GIVEN RECORDS below:

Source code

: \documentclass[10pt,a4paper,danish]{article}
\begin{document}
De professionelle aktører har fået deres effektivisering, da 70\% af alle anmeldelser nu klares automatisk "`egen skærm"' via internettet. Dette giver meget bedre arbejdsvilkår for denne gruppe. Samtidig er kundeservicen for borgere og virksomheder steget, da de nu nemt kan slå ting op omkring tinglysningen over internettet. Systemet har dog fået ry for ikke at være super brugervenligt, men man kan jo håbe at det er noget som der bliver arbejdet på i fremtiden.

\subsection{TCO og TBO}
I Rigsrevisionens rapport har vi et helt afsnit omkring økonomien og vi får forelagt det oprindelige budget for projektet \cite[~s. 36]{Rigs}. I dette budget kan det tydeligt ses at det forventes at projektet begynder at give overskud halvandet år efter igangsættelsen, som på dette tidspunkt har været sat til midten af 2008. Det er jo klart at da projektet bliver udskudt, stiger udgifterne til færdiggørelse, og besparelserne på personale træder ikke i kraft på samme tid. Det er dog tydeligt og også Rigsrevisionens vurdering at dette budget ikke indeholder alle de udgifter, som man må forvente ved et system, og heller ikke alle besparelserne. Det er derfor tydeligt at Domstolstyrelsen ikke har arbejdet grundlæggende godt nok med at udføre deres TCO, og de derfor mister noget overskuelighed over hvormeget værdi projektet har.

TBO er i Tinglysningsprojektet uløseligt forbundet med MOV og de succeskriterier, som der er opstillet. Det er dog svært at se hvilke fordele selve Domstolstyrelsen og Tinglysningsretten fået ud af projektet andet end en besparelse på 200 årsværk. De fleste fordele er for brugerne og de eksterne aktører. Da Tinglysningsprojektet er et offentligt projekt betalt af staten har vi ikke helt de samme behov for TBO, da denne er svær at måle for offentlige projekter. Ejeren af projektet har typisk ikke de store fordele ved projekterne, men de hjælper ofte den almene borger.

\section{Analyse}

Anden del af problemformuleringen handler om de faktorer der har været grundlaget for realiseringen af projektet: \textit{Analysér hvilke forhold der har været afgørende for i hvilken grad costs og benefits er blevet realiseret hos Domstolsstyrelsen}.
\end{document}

End of GIVEN RECORDS.

PROBLEM TO WORK ON
Reproduce, exactly and only, the lines running from the one with "Anden del af" to the end of the listing above.

REPLY
Anden del af problemformuleringen handler om de faktorer der har været grundlaget for realiseringen af projektet: \textit{Analysér hvilke forhold der har været afgørende for i hvilken grad costs og benefits er blevet realiseret hos Domstolsstyrelsen}.
\end{document}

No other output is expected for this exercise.